* _Requirement_
Below are entries. Give back exactly the lines from the one containing "Welcome to MyBullsEye, a" through the one containing "- [ ] Frontend", inclusive, without the pictures.

Dataset entries:
Content starts

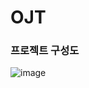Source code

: # OJT

### 프로젝트 구성도

![image](https://user-images.githubusercontent.com/37070273/82188787-5f4fde00-9929-11ea-98e2-ac0e63a9fdcb.PNG)
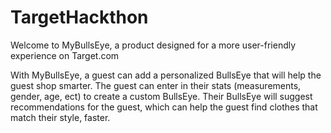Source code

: # TargetHackthon

Welcome to MyBullsEye, a product designed for a more user-friendly experience on Target.com

With MyBullsEye, a guest can add a personalized BullsEye that will help the guest shop smarter. The guest can enter in their stats (measurements, gender, age, ect) to create a custom BullsEye. Their BullsEye will suggest recommendations for the guest, which can help the guest find clothes that match their style, faster. 
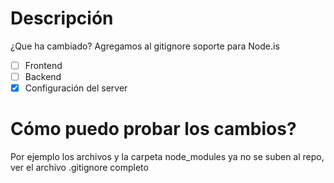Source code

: # Descripción 
¿Que ha cambiado?
Agregamos al gitignore soporte para Node.is
- [ ] Frontend
- [ ] Backend
- [X] Configuración del server

# Cómo puedo probar los cambios?
Por ejemplo los archivos y la carpeta node_modules ya no se suben al repo, ver el archivo .gitignore completo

Content ends

* _Answer for this exercise_
Welcome to MyBullsEye, a product designed for a more user-friendly experience on Target.com

With MyBullsEye, a guest can add a personalized BullsEye that will help the guest shop smarter. The guest can enter in their stats (measurements, gender, age, ect) to create a custom BullsEye. Their BullsEye will suggest recommendations for the guest, which can help the guest find clothes that match their style, faster. 
Source code

: # Descripción 
¿Que ha cambiado?
Agregamos al gitignore soporte para Node.is
- [ ] Frontend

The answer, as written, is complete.